_SOURCE MATERIAL:_
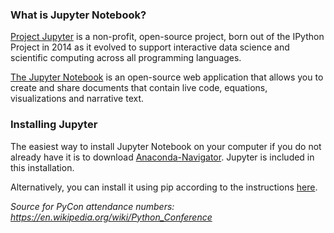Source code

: ### What is Jupyter Notebook?
[Project Jupyter](https://jupyter.org/about) is a non-profit, open-source project, born out of the IPython Project in 2014 as it evolved to support interactive data science and scientific computing across all programming languages.

[The Jupyter Notebook](https://jupyter.org/) is an open-source web application that allows you to create and share documents that contain live code, equations, visualizations and narrative text.

### Installing Jupyter
The easiest way to install Jupyter Notebook on your computer if you do not already have it is to download [Anaconda-Navigator](https://anaconda.org/anaconda/anaconda-navigator). Jupyter is included in this installation.

Alternatively, you can install it using pip according to the instructions [here](https://jupyter.org/install).


*Source for PyCon attendance numbers: https://en.wikipedia.org/wiki/Python_Conference*
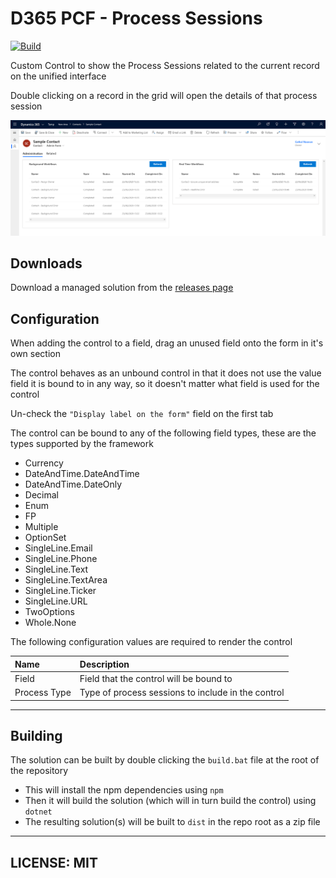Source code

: # D365 PCF - Process Sessions

[![Build](https://github.com/cathalnoonan/d365-pcf-processsessions/actions/workflows/BUILD.yml/badge.svg)](https://github.com/cathalnoonan/d365-pcf-processsessions/actions/workflows/BUILD.yml)

Custom Control to show the Process Sessions related to the current record on the unified interface

Double clicking on a record in the grid will open the details of that process session

![Banner image](images/banner.png)


## Downloads

Download a managed solution from the [releases page](https://github.com/cathalnoonan/d365-pcf-processsessions/releases)


## Configuration

When adding the control to a field, drag an unused field onto the form in it's own section

The control behaves as an unbound control in that it does not use the value field it is bound to in any way, so it doesn't matter what field is used for the control

Un-check the `"Display label on the form"` field on the first tab

The control can be bound to any of the following field types, these are the types supported by the framework
- Currency
- DateAndTime.DateAndTime
- DateAndTime.DateOnly
- Decimal
- Enum
- FP
- Multiple
- OptionSet
- SingleLine.Email
- SingleLine.Phone
- SingleLine.Text
- SingleLine.TextArea
- SingleLine.Ticker
- SingleLine.URL
- TwoOptions
- Whole.None

The following configuration values are required to render the control

| Name         | Description                                        |
|:---          |:---                                                |
| Field        | Field that the control will be bound to            |
| Process Type | Type of process sessions to include in the control |


---

## Building

The solution can be built by double clicking the `build.bat` file at the root of the repository
- This will install the npm dependencies using `npm`
- Then it will build the solution (which will in turn build the control) using `dotnet`
- The resulting solution(s) will be built to `dist` in the repo root as a zip file

---

## LICENSE: MIT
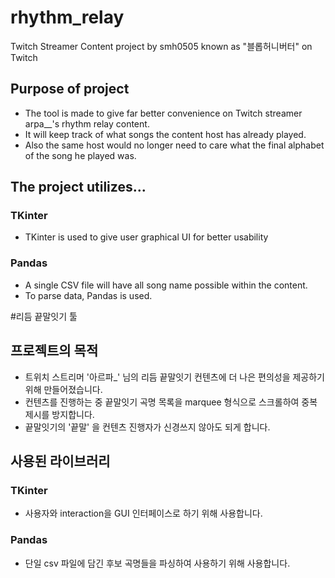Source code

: # rhythm_relay
Twitch Streamer Content project by smh0505 known as "블롭허니버터" on Twitch
## Purpose of project
* The tool is made to give far better convenience on Twitch streamer arpa__'s rhythm relay content.
* It will keep track of what songs the content host has already played.
* Also the same host would no longer need to care what the final alphabet of the song he played was.

## The project utilizes...
### TKinter
* TKinter is used to give user graphical UI for better usability
### Pandas
* A single CSV file will have all song name possible within the content.
* To parse data, Pandas is used.

#리듬 끝말잇기 툴

## 프로젝트의 목적
* 트위치 스트리머 '아르파_' 님의 리듬 끝말잇기 컨텐츠에 더 나은 편의성을 제공하기 위해 만들어졌습니다.
* 컨텐츠를 진행하는 중 끝말잇기 곡명 목록을 marquee 형식으로 스크롤하여 중복 제시를 방지합니다.
* 끝말잇기의 '끝말' 을 컨텐츠 진행자가 신경쓰지 않아도 되게 합니다.

## 사용된 라이브러리
### TKinter
* 사용자와 interaction을 GUI 인터페이스로 하기 위해 사용합니다.
### Pandas
* 단일 csv 파일에 담긴 후보 곡명들을 파싱하여 사용하기 위해 사용합니다.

_REQUIRED ACTION:_ Write out word for word the lines above that run from the one with "The solution can" to the one with "rhythm relay content.". Include both end lines; exclude the images.

_SOLUTION TO THE PROBLEM:_
The solution can be built by double clicking the `build.bat` file at the root of the repository
- This will install the npm dependencies using `npm`
- Then it will build the solution (which will in turn build the control) using `dotnet`
- The resulting solution(s) will be built to `dist` in the repo root as a zip file

---

## LICENSE: MIT
Source code

: # rhythm_relay
Twitch Streamer Content project by smh0505 known as "블롭허니버터" on Twitch
## Purpose of project
* The tool is made to give far better convenience on Twitch streamer arpa__'s rhythm relay content.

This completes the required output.